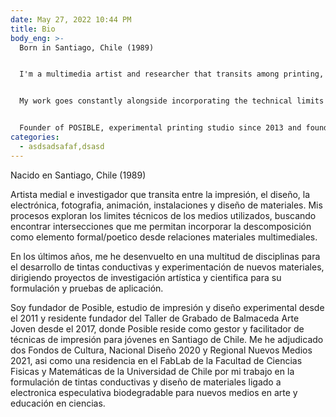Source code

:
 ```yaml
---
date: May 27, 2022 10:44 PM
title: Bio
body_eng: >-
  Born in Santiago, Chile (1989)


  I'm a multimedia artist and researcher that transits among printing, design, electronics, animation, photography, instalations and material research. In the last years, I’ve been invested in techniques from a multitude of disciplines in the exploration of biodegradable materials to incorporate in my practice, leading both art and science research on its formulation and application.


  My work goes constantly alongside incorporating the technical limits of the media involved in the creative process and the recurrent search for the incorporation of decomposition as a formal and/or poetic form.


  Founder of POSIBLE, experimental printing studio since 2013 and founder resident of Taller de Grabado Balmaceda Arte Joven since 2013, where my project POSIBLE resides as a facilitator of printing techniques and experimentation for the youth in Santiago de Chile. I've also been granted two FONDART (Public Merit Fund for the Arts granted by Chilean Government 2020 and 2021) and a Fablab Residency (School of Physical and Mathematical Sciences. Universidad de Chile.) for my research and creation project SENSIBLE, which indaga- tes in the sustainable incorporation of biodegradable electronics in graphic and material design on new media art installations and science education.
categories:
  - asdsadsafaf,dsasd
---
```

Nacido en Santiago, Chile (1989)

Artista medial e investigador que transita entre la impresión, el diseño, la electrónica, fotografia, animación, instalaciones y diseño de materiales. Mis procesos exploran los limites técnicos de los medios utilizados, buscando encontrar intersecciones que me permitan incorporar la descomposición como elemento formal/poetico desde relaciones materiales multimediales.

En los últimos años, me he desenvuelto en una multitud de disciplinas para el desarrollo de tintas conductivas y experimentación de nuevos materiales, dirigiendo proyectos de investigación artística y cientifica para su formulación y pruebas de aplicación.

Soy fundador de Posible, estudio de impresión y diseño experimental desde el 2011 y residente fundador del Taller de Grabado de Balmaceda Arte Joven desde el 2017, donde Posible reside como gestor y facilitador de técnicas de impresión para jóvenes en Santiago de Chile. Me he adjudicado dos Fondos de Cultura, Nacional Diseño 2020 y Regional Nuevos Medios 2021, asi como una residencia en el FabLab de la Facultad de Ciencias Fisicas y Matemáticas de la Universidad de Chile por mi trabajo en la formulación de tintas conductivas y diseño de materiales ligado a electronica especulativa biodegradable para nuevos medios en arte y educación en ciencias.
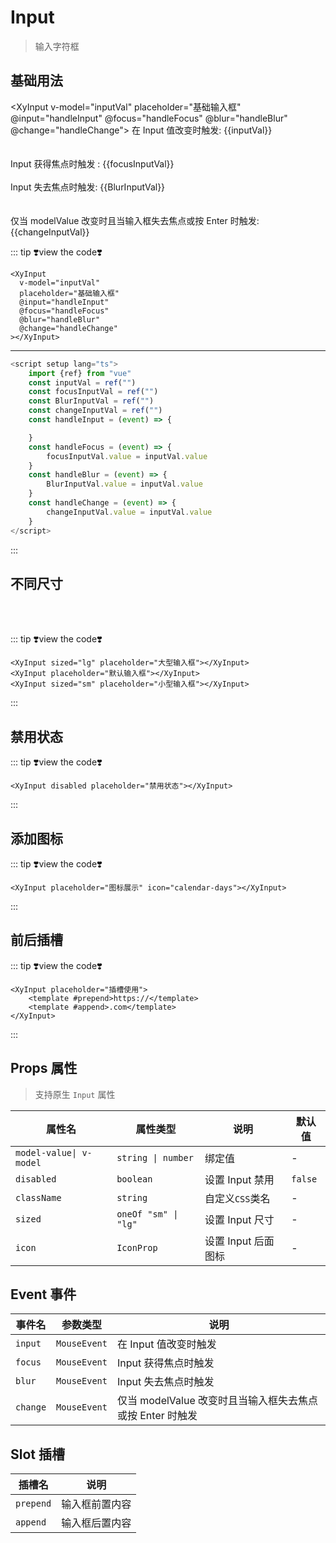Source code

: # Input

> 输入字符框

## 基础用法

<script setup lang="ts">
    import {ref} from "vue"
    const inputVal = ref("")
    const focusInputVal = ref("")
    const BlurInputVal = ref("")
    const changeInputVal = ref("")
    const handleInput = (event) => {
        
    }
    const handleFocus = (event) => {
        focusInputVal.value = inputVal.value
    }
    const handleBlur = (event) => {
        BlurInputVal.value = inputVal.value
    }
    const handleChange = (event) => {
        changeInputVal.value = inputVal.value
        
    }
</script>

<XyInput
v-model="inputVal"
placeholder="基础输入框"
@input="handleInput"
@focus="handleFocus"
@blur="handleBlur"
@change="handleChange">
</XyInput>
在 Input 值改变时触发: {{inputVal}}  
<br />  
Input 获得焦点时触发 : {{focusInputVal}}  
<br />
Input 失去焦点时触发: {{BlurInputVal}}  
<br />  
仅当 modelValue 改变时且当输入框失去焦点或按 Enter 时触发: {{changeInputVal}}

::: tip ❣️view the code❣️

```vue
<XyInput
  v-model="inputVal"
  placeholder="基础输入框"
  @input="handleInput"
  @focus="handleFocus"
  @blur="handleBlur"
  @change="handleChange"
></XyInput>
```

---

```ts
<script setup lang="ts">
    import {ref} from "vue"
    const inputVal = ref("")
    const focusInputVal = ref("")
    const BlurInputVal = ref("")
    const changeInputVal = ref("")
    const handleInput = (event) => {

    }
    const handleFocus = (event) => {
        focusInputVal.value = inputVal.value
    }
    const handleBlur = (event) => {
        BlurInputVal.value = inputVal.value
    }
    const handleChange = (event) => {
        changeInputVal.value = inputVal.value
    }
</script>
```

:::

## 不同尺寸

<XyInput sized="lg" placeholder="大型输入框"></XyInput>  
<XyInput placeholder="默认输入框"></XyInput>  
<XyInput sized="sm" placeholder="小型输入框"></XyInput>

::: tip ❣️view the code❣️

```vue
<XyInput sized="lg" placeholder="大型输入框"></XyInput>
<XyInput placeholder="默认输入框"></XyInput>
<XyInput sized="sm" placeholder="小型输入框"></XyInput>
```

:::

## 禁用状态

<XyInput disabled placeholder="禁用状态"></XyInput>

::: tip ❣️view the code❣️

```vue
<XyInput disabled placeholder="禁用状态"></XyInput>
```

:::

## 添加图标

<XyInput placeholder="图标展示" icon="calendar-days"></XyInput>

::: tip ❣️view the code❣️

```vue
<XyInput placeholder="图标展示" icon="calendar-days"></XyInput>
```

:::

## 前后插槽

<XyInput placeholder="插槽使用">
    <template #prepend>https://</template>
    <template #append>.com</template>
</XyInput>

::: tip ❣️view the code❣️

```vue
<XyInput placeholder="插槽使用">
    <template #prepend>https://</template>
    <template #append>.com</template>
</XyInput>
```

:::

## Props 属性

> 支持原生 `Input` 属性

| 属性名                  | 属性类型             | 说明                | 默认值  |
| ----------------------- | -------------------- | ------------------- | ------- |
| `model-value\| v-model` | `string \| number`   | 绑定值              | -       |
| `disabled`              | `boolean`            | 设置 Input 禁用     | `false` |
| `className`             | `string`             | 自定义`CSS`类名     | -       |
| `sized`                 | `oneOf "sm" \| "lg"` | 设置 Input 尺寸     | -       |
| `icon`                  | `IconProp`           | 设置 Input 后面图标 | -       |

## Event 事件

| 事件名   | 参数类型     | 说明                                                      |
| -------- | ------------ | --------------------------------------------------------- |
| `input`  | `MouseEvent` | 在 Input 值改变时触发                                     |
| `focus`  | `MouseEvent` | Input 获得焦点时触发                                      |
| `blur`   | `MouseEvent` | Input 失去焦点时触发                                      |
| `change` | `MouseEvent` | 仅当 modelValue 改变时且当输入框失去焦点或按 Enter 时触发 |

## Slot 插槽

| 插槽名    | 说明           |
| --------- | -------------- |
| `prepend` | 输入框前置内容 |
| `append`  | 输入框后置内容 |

################

> [Problem to solve]
Once the pictures are set aside, repeat the data above exactly.

> [Response]
Source code

:
 ```yaml
---
date: May 27, 2022 10:44 PM
title: Bio
body_eng: >-
  Born in Santiago, Chile (1989)


  I'm a multimedia artist and researcher that transits among printing, design, electronics, animation, photography, instalations and material research. In the last years, I’ve been invested in techniques from a multitude of disciplines in the exploration of biodegradable materials to incorporate in my practice, leading both art and science research on its formulation and application.


  My work goes constantly alongside incorporating the technical limits of the media involved in the creative process and the recurrent search for the incorporation of decomposition as a formal and/or poetic form.


  Founder of POSIBLE, experimental printing studio since 2013 and founder resident of Taller de Grabado Balmaceda Arte Joven since 2013, where my project POSIBLE resides as a facilitator of printing techniques and experimentation for the youth in Santiago de Chile. I've also been granted two FONDART (Public Merit Fund for the Arts granted by Chilean Government 2020 and 2021) and a Fablab Residency (School of Physical and Mathematical Sciences. Universidad de Chile.) for my research and creation project SENSIBLE, which indaga- tes in the sustainable incorporation of biodegradable electronics in graphic and material design on new media art installations and science education.
categories:
  - asdsadsafaf,dsasd
---
```

Nacido en Santiago, Chile (1989)

Artista medial e investigador que transita entre la impresión, el diseño, la electrónica, fotografia, animación, instalaciones y diseño de materiales. Mis procesos exploran los limites técnicos de los medios utilizados, buscando encontrar intersecciones que me permitan incorporar la descomposición como elemento formal/poetico desde relaciones materiales multimediales.

En los últimos años, me he desenvuelto en una multitud de disciplinas para el desarrollo de tintas conductivas y experimentación de nuevos materiales, dirigiendo proyectos de investigación artística y cientifica para su formulación y pruebas de aplicación.

Soy fundador de Posible, estudio de impresión y diseño experimental desde el 2011 y residente fundador del Taller de Grabado de Balmaceda Arte Joven desde el 2017, donde Posible reside como gestor y facilitador de técnicas de impresión para jóvenes en Santiago de Chile. Me he adjudicado dos Fondos de Cultura, Nacional Diseño 2020 y Regional Nuevos Medios 2021, asi como una residencia en el FabLab de la Facultad de Ciencias Fisicas y Matemáticas de la Universidad de Chile por mi trabajo en la formulación de tintas conductivas y diseño de materiales ligado a electronica especulativa biodegradable para nuevos medios en arte y educación en ciencias.
Source code

: # Input

> 输入字符框

## 基础用法

<script setup lang="ts">
    import {ref} from "vue"
    const inputVal = ref("")
    const focusInputVal = ref("")
    const BlurInputVal = ref("")
    const changeInputVal = ref("")
    const handleInput = (event) => {
        
    }
    const handleFocus = (event) => {
        focusInputVal.value = inputVal.value
    }
    const handleBlur = (event) => {
        BlurInputVal.value = inputVal.value
    }
    const handleChange = (event) => {
        changeInputVal.value = inputVal.value
        
    }
</script>

<XyInput
v-model="inputVal"
placeholder="基础输入框"
@input="handleInput"
@focus="handleFocus"
@blur="handleBlur"
@change="handleChange">
</XyInput>
在 Input 值改变时触发: {{inputVal}}  
<br />  
Input 获得焦点时触发 : {{focusInputVal}}  
<br />
Input 失去焦点时触发: {{BlurInputVal}}  
<br />  
仅当 modelValue 改变时且当输入框失去焦点或按 Enter 时触发: {{changeInputVal}}

::: tip ❣️view the code❣️

```vue
<XyInput
  v-model="inputVal"
  placeholder="基础输入框"
  @input="handleInput"
  @focus="handleFocus"
  @blur="handleBlur"
  @change="handleChange"
></XyInput>
```

---

```ts
<script setup lang="ts">
    import {ref} from "vue"
    const inputVal = ref("")
    const focusInputVal = ref("")
    const BlurInputVal = ref("")
    const changeInputVal = ref("")
    const handleInput = (event) => {

    }
    const handleFocus = (event) => {
        focusInputVal.value = inputVal.value
    }
    const handleBlur = (event) => {
        BlurInputVal.value = inputVal.value
    }
    const handleChange = (event) => {
        changeInputVal.value = inputVal.value
    }
</script>
```

:::

## 不同尺寸

<XyInput sized="lg" placeholder="大型输入框"></XyInput>  
<XyInput placeholder="默认输入框"></XyInput>  
<XyInput sized="sm" placeholder="小型输入框"></XyInput>

::: tip ❣️view the code❣️

```vue
<XyInput sized="lg" placeholder="大型输入框"></XyInput>
<XyInput placeholder="默认输入框"></XyInput>
<XyInput sized="sm" placeholder="小型输入框"></XyInput>
```

:::

## 禁用状态

<XyInput disabled placeholder="禁用状态"></XyInput>

::: tip ❣️view the code❣️

```vue
<XyInput disabled placeholder="禁用状态"></XyInput>
```

:::

## 添加图标

<XyInput placeholder="图标展示" icon="calendar-days"></XyInput>

::: tip ❣️view the code❣️

```vue
<XyInput placeholder="图标展示" icon="calendar-days"></XyInput>
```

:::

## 前后插槽

<XyInput placeholder="插槽使用">
    <template #prepend>https://</template>
    <template #append>.com</template>
</XyInput>

::: tip ❣️view the code❣️

```vue
<XyInput placeholder="插槽使用">
    <template #prepend>https://</template>
    <template #append>.com</template>
</XyInput>
```

:::

## Props 属性

> 支持原生 `Input` 属性

| 属性名                  | 属性类型             | 说明                | 默认值  |
| ----------------------- | -------------------- | ------------------- | ------- |
| `model-value\| v-model` | `string \| number`   | 绑定值              | -       |
| `disabled`              | `boolean`            | 设置 Input 禁用     | `false` |
| `className`             | `string`             | 自定义`CSS`类名     | -       |
| `sized`                 | `oneOf "sm" \| "lg"` | 设置 Input 尺寸     | -       |
| `icon`                  | `IconProp`           | 设置 Input 后面图标 | -       |

## Event 事件

| 事件名   | 参数类型     | 说明                                                      |
| -------- | ------------ | --------------------------------------------------------- |
| `input`  | `MouseEvent` | 在 Input 值改变时触发                                     |
| `focus`  | `MouseEvent` | Input 获得焦点时触发                                      |
| `blur`   | `MouseEvent` | Input 失去焦点时触发                                      |
| `change` | `MouseEvent` | 仅当 modelValue 改变时且当输入框失去焦点或按 Enter 时触发 |

## Slot 插槽

| 插槽名    | 说明           |
| --------- | -------------- |
| `prepend` | 输入框前置内容 |
| `append`  | 输入框后置内容 |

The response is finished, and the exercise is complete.